As of March, only two of the company’s passenger vessels (MV Princess of the South and MV Princess of the Earth) and eight cargo vessels had been allowed to sail.
Families of the victims see the name change as “an indication that the respondent and its officers are doing everything to avoid their liability” to the victims.
However, the PAO office in Central Visayas said the change wouldn’t affect the damage claims and criminal charges against the company.
Since 1987, Sulpicio Lines has figured in several maritime disasters, including the world’s worst peacetime sea tragedy.
On Dec. 20, 1987, the MV Dońa Paz collided with a Caltex-hired oil tanker, MT Vector, at Tablas Strait dividing Mindoro and Marinduque, leaving more than 4,000 people dead.
On Sept. 18, 1998, Cebu-bound MV Princess of the Orient sank off Fortune Island in Batangas. In January 2008, the Cebu City RTC ordered Sulpicio to pay P6.2 million in damages to the heirs of Ernesto Unabia, one of the Princess of the Orient’s passengers whose body was never found.
Saying that bad weather alone did not cause the ship’s sinking, the court ruled that the ship’s skipper and crew were also to blame. Sulpicio Lines filed an appeal to the ruling just a little more than two weeks before the Princess of the Stars sank.
On June 20, 2008, the Princess of the Stars sailed from Manila at 8 a.m. on a 22-hour trip to Cebu City, carrying at least 832 passengers, including 121 crewmen, 31 infants and 20 children.
In spite of storm warnings, the Philippine Coast Guard (PCG) gave the ferry clearance to depart because it was over 23,000 tons with a capacity of 1,992 passengers.
Marimon made his last contact with the Sulpicio office at noon the following day.
CPO Benito Vidal of the Southern Tagalog Coast Guard Station said his office received a distress signal from the ferry at 12:55 p.m., saying it had “engine trouble” and was “listing.”
The 23,800-ton vessel sank off Sibuyan Island as Typhoon “Frank” swept across the country.
A survivor, crew member Renato Lanorias, later recounted that the waves “were almost the size of mountains,” and that hysterical passengers jumped into the storm-tossed waters when the captain announced “abandon ship.”

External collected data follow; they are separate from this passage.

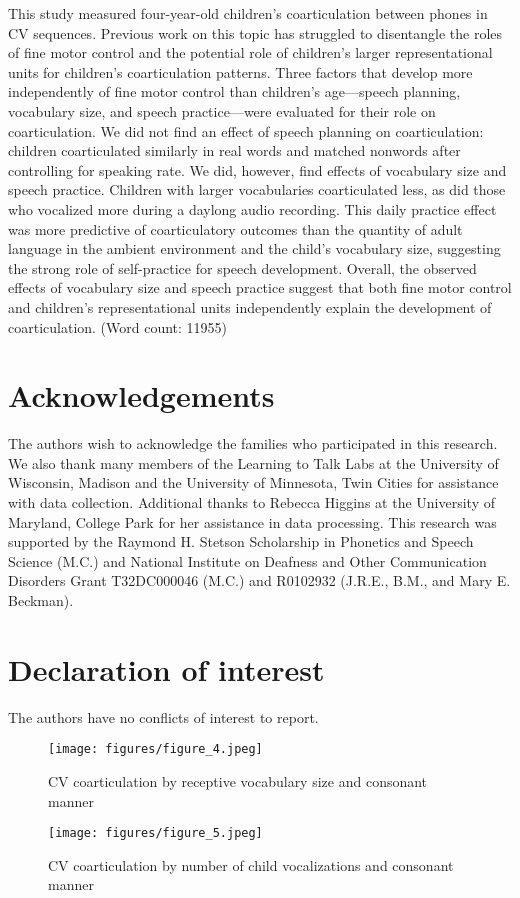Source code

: \documentclass[a4paper,man,natbib,donotrepeattitle, apacite]{apa6}
\begin{document}
This study measured four-year-old children’s coarticulation between phones in CV sequences. Previous work on this topic has struggled to disentangle the roles of fine motor control and the potential role of children’s larger representational units for children’s coarticulation patterns. Three factors that develop more independently of fine motor control than children's age---speech planning, vocabulary size, and speech practice---were evaluated for their role on coarticulation. We did not find an effect of speech planning on coarticulation: children coarticulated similarly in real words and matched nonwords after controlling for speaking rate. We did, however, find effects of vocabulary size and speech practice. Children with larger vocabularies coarticulated less, as did those who vocalized more during a daylong audio recording. This daily practice effect was more predictive of coarticulatory outcomes than the quantity of adult language in the ambient environment and the child's vocabulary size, suggesting the strong role of self-practice for speech development. Overall, the observed effects of vocabulary size and speech practice suggest that both fine motor control and children's representational units independently explain the development of coarticulation. (Word count: 11955)

\section{Acknowledgements}

The authors wish to acknowledge the families who participated in this research. We also thank many members of the Learning to Talk Labs at the University of Wisconsin, Madison and the University of Minnesota, Twin Cities for assistance with data collection. Additional thanks to Rebecca Higgins at the University of Maryland, College Park for her assistance in data processing. This research was supported by the Raymond H. Stetson Scholarship in Phonetics and Speech Science (M.C.) and National Institute on Deafness and Other Communication Disorders Grant T32DC000046 (M.C.) and R0102932 (J.R.E., B.M., and Mary E. Beckman).   

\section{Declaration of interest}

The authors have no conflicts of interest to report. 





\begin{figure}[H]
\centering
\texttt{[image: figures/figure\_4.jpeg]}
\caption{\label{fig:figure-4}CV coarticulation by receptive vocabulary size and consonant manner}
\end{figure}

\begin{figure}[H]
\centering
\texttt{[image: figures/figure\_5.jpeg]}
\caption{\label{fig:figure-5}CV coarticulation by number of child vocalizations and consonant manner}
\end{figure}
\end{document}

Lanorias was able to get on one of the ship’s 14 lifeboats, and was rocked by waves for four hours before reaching land.
Only 32 people survived the tragedy, according to the Board of Marine Inquiry (BMI), while some 300 bodies were recovered in search and retrieval operations.
‘Act of God’
On June 25, 2008, Sulpicio officials told the BMI that “an act of God”—not engine failure—sank the ferry.
Sulpicio lawyer Arthur Lim read during a hearing the shipping company’s Manila Port Capt. Benjamin Eugenio’s report, which was filed with the PCG.
“I am taking the initiative of filing this marine protest to report the unfortunate tragedy that befell MV Princess of the Stars and to publicly and solemnly protest against the wind and waves and the fortuitous event or act of God, particularly Typhoon ‘Frank,’ that was the cause of the frustration of the voyage and the loss of our good ship,” Eugenio said in his report.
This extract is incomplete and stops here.